Appui aux entreprises publiques
Sous la supervision du Conseil Supérieur du Portefeuille, le CID finance plusieurs entreprises publiques congolaises, notamment ONATRA, FORESCOM, EXFORKA et AGRIFOR.
Ces financements permettent la fourniture de 62.500 tonnes de traverses en bois destinées au Gabon.
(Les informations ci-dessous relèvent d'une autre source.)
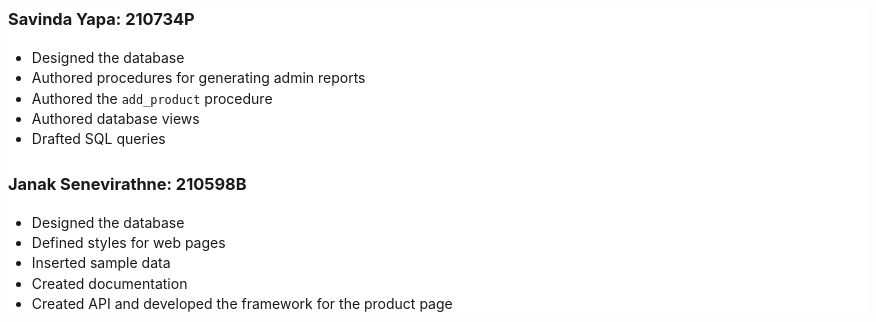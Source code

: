 ### **Savinda Yapa: 210734P**
- Designed the database
- Authored procedures for generating admin reports
- Authored the `add_product` procedure
- Authored database views
- Drafted SQL queries

### **Janak Senevirathne: 210598B**
- Designed the database
- Defined styles for web pages
- Inserted sample data
- Created documentation
- Created API and developed the framework for the product page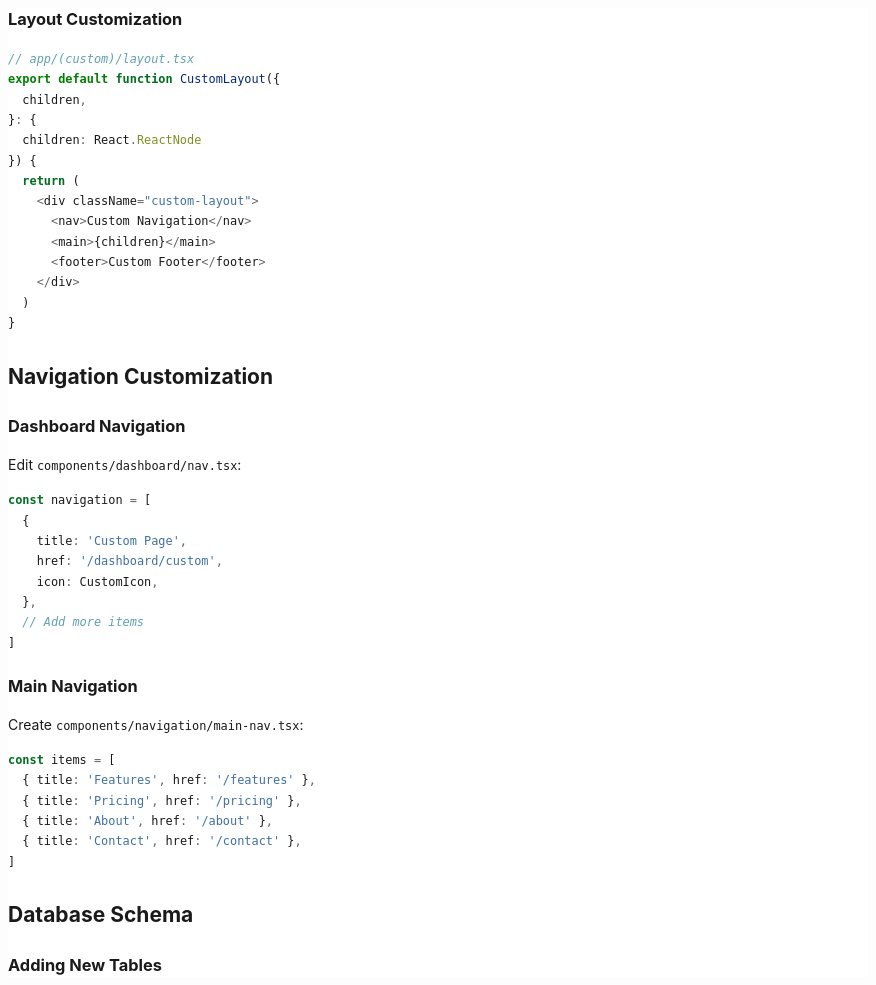 ### Layout Customization

```typescript
// app/(custom)/layout.tsx
export default function CustomLayout({
  children,
}: {
  children: React.ReactNode
}) {
  return (
    <div className="custom-layout">
      <nav>Custom Navigation</nav>
      <main>{children}</main>
      <footer>Custom Footer</footer>
    </div>
  )
}
```

## Navigation Customization

### Dashboard Navigation

Edit `components/dashboard/nav.tsx`:

```typescript
const navigation = [
  {
    title: 'Custom Page',
    href: '/dashboard/custom',
    icon: CustomIcon,
  },
  // Add more items
]
```

### Main Navigation

Create `components/navigation/main-nav.tsx`:

```typescript
const items = [
  { title: 'Features', href: '/features' },
  { title: 'Pricing', href: '/pricing' },
  { title: 'About', href: '/about' },
  { title: 'Contact', href: '/contact' },
]
```

## Database Schema

### Adding New Tables

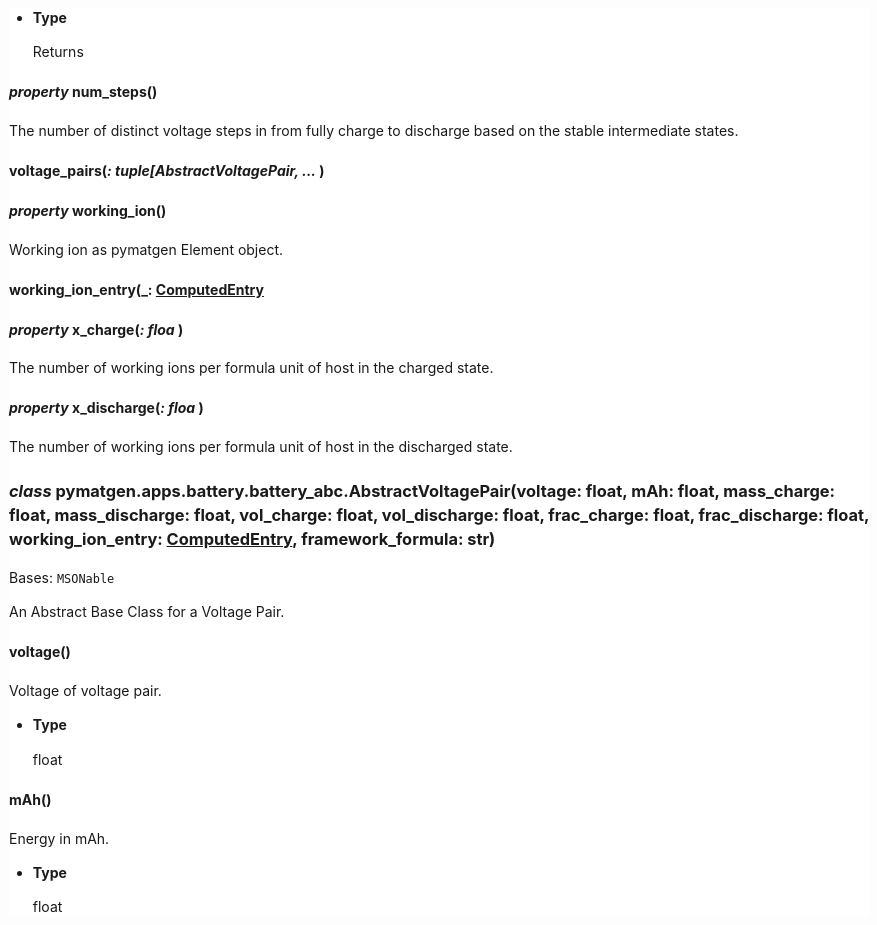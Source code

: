 * **Type**

    Returns



#### _property_ num_steps()
The number of distinct voltage steps in from fully charge to discharge
based on the stable intermediate states.


#### voltage_pairs(_: tuple[AbstractVoltagePair, ..._ )

#### _property_ working_ion()
Working ion as pymatgen Element object.


#### working_ion_entry(_: [ComputedEntry](pymatgen.entries.computed_entries.md#pymatgen.entries.computed_entries.ComputedEntry_ )

#### _property_ x_charge(_: floa_ )
The number of working ions per formula unit of host in the charged state.


#### _property_ x_discharge(_: floa_ )
The number of working ions per formula unit of host in the discharged state.


### _class_ pymatgen.apps.battery.battery_abc.AbstractVoltagePair(voltage: float, mAh: float, mass_charge: float, mass_discharge: float, vol_charge: float, vol_discharge: float, frac_charge: float, frac_discharge: float, working_ion_entry: [ComputedEntry](pymatgen.entries.computed_entries.md#pymatgen.entries.computed_entries.ComputedEntry), framework_formula: str)
Bases: `MSONable`

An Abstract Base Class for a Voltage Pair.


#### voltage()
Voltage of voltage pair.


* **Type**

    float



#### mAh()
Energy in mAh.


* **Type**

    float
Toutefois, cette opération engendre une dette importante à charge du Trésor public congolais, dont le remboursement reste, en partie, en suspens.
Énergie et infrastructures
Le secteur énergétique bénéficie également de l’appui du CID. La SNEL reçoit un financement pour l’importation de câbles électriques, sous la direction de Max Munga, via la Banque du Peuple.
Par ailleurs, une filiale du CID spécialisée dans la logistique et le transport multimodal s’associe à la Banque mondiale pour provisionner le contrat relatif à la construction de la ligne haute tension Inga–Shaba, un projet majeur pour l’approvisionnement énergétique du pays.
Entre financement stratégique et dette publique
Si les interventions du CID ont permis de soutenir des secteurs vitaux et d’éviter des arrêts brutaux d’activités économiques, elles ont également généré des engagements financiers lourds.
La défaillance de certaines entreprises publiques bénéficiaires a conduit l’État congolais à reprendre à sa charge plusieurs dettes, transformant ces financements en créances publiques parfois litigieuses.
Des dossiers comme celui de KILO-MOTO (aujourd’hui SOKIMO) illustrent ces contentieux hérités des années 1980.
Un héritage entre ambition et fragilité
Le parcours du CID met en lumière les paradoxes du développement économique en Afrique :
- des investissements structurants et parfois décisifs
- mais aussi des fragilités liées à la gouvernance
- une dépendance aux financements extérieurs
- et une gestion parfois opaque des engagements
Relire le passé pour éclairer l’avenir
À l’heure où la souveraineté économique, la gestion de la dette et l’investissement local occupent une place centrale dans les débats en République démocratique du Congo et sur l’ensemble du continent, l’histoire du CID apparaît d’une actualité frappante.
Elle rappelle une évidence :malgré les contraintes, rien n’empêche les Africains d’investir dans leurs propres économies.
Mais elle souligne aussi une exigence essentielle :transparence, rigueur et responsabilité doivent accompagner toute ambition de développement.
Une mémoire économique à revisiter, pour mieux comprendre les choix d’hier et construire ceux de demain.